Se conocieron hace 66 años y se casaron hace 61. Desde entonces no se han separado, hasta ahora. Alfonso Muriel Colina nació el 23 de mayo de 1932 y Virginia Niso Porras el 9 de marzo de 1937, toda una vida juntos, un matrimonio de felicidad con tres hijos: Alfonso, Mariví y Julio. Los achaques de la edad los llevaron primero a una residencia de Villafranca de los Barros. En noviembre pasado Virginia consiguió plaza en la Cervantes de Cáceres y en febrero se la dieron a su marido. Pero cosas de la burocracia: a ella le habían concedido la ley de dependencia; él, a pesar de haberla solicitado, sigue a la espera, de manera que Virginia está en la habitación 126 de la primera planta (la de dependientes) y Alfonso, en la 323 de la tercera (la de válidos).

Se ven durante el día, para comer o cenar, cuando comparten pequeños ratos en las áreas comunes del centro. Al llegar la noche, cada uno toma rumbo a su cuarto. La situación está afectando psicológicamente a Alfonso. Lo explican sus hijos: «Mi padre echa de menos a mi madre; ellos no entienden lo que está ocurriendo». Lo corrobora también una de sus sobrinas: «Mi tío, que tiene 88 años, dice que él se casó con su esposa y que prometió unos votos: ‘en la salud y en la enfermedad, hasta que la muerte nos separe’. Ha llegado a hablar incluso con algunos curas», pero la solución, esta vez, no depende del Altísimo sino de la administración. «Siempre me prometí cuidarla y ahora llevamos un año separados», cuenta hundido a su familia, a la que ve a través de una verja por las restricciones y distanciamiento social que impone la pandemia, una de las últimas ocasiones fue cuando una de sus nietas hizo la comunión, que llevaron a la pequeña para que el abuelo pudiera verla en la distancia.

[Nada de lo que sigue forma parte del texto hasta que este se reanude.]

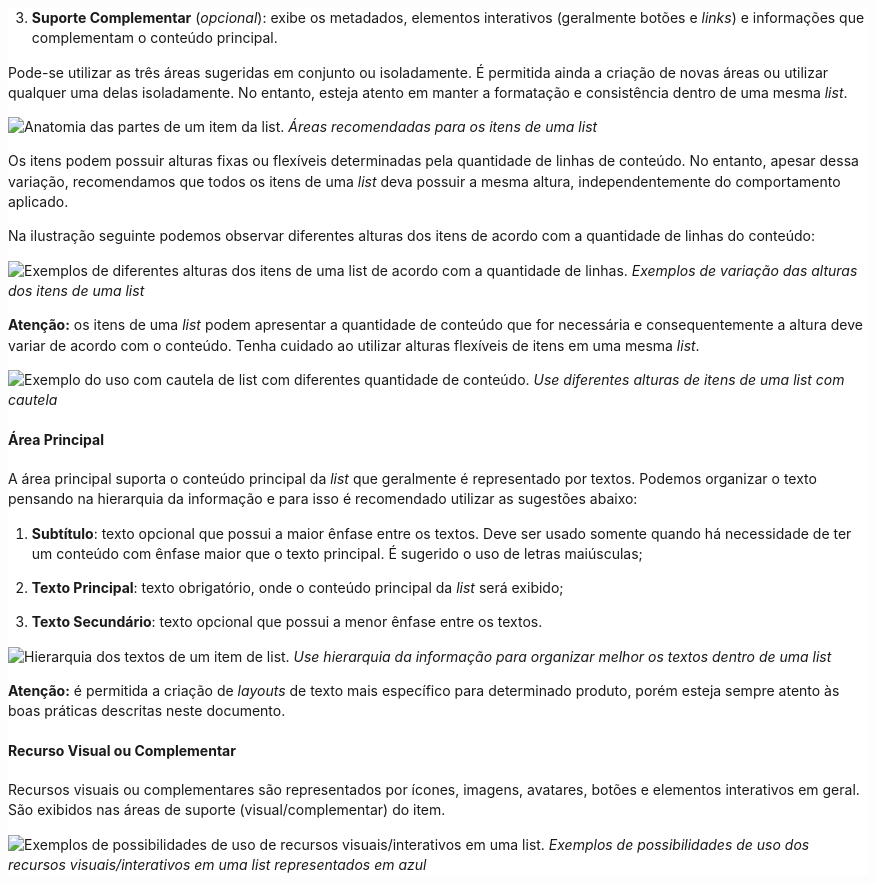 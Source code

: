 3. **Suporte Complementar** (*opcional*): exibe os metadados, elementos interativos (geralmente botões e *links*) e informações que complementam o conteúdo principal.

Pode-se utilizar as três áreas sugeridas em conjunto ou isoladamente. É permitida ainda a criação de novas áreas ou utilizar qualquer uma delas isoladamente. No entanto, esteja atento em manter a formatação e consistência dentro de uma mesma *list*.

![Anatomia das partes de um item da list.](imagens/item-areas.png)
*Áreas recomendadas para os itens de uma list*

Os itens podem possuir alturas fixas ou flexíveis determinadas pela quantidade de linhas de conteúdo. No entanto, apesar dessa variação, recomendamos que todos os itens de uma *list* deva possuir a mesma altura, independentemente do comportamento aplicado.

Na ilustração seguinte podemos observar diferentes alturas dos itens de acordo com a quantidade de linhas do conteúdo:

![Exemplos de diferentes alturas dos itens de uma list de acordo com a quantidade de linhas.](imagens/alturas.png)
*Exemplos de variação das alturas dos itens de uma list*

**Atenção:** os itens de uma *list* podem apresentar a quantidade de conteúdo que for necessária e consequentemente a altura deve variar de acordo com o conteúdo. Tenha cuidado ao utilizar alturas flexíveis de itens em uma mesma *list*.

![Exemplo do uso com cautela de list com diferentes quantidade de conteúdo.](imagens/alturas-2.png)
*Use diferentes alturas de itens de uma list com cautela*

#### Área Principal

A área principal suporta o conteúdo principal da *list* que geralmente é representado por textos. Podemos organizar o texto pensando na hierarquia da informação e para isso é recomendado utilizar as sugestões abaixo:

1. **Subtítulo**: texto opcional que possui a maior ênfase entre os textos. Deve ser usado somente quando há necessidade de ter um conteúdo com ênfase maior que o texto principal. É sugerido o uso de letras maiúsculas;

2. **Texto Principal**: texto obrigatório, onde o conteúdo principal da *list* será exibido;

3. **Texto Secundário**: texto opcional que possui a menor ênfase entre os textos.

![Hierarquia dos textos de um item de list.](imagens/item-textos.png)
*Use hierarquia da informação para organizar melhor os textos dentro de uma list*

**Atenção:** é permitida a criação de *layouts* de texto mais específico para determinado produto, porém esteja sempre atento às boas práticas descritas neste documento.

#### Recurso Visual ou Complementar

Recursos visuais ou complementares são representados por ícones, imagens, avatares, botões e elementos interativos em geral. São exibidos nas áreas de suporte (visual/complementar) do item.

 ![Exemplos de possibilidades de uso de recursos visuais/interativos em uma list.](imagens/recursos-1.png)
*Exemplos de possibilidades de uso dos recursos visuais/interativos em uma list representados em azul*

«Hemos echado la solicitud dos veces, porque mi padre se cayó y se dislocó el hombro. Le dieron el alta, pero el tema es que ayer se volvió a caer. Su habitación es para verla, tiene un cuarto de baño estrecho, con poca iluminación. Confiamos en que el Sepad lo valore y que haga los trámites para que puedan estar juntos. Mi madre tiene reconocido el segundo grado de invalidez, va en silla de ruedas, pero quieren estar juntos y no comprenden por qué un papel se lo impide», cuenta Alfonso.

«Los pobres están luchando mucho para conseguirlo. Se lo piden a las auxiliares, a la directora, de ellas no depende. Ellas no pueden hacer nada, pero ciertamente estamos viviendo una situación muy inverosímil», añade su hijo.

La lucha

Han llevado una vida de trabajo, como la de tantas familias cacereñas: ella, ama de casa; él trabajaba con los autobuses en líneas regulares, luego con camiones de carga y descarga y después en Ambulancias Cacereñas hasta que se jubiló. «Mi padre está mal, trata de pasarlo de la mejor manera posible, pero lo único que pedimos es que puedan estar los dos juntos en la misma habitación».

Su hija Mariví se expresa en el mismo sentido: «No dormir a su lado le conlleva un gran problema psicológico. En la residencia de Villafranca de los Barros estaban los dos juntos, aquí no ha podido ser. Queremos que se atiendan mutuamente. Vemos que mi padre no es capaz de recuperarse, no tiene rehabilitación. La llegada de la noche les trastoca mucho a los dos».

Y es que la clave no es la soledad objetiva (estar solo), sino sentirse solo, un sentimiento que podría definir a la perfección la situación del matrimonio. Los efectos de la soledad en la salud de los mayores pueden ser múltiples. Para empezar, afecta a la salud mental y se asocia a mayor riesgo de depresión, sobre todo si la soledad es sobrevenida e inesperada porque debilita el sistema inmunológico, aumentando el riesgo de padecer enfermedades.

Por eso la familia hace un llamamiento a que los papeles se agilicen, a que no exista una barrera física que impida que Alfonso y Virginia puedan compartir sus noches y que la burocracia no los separe.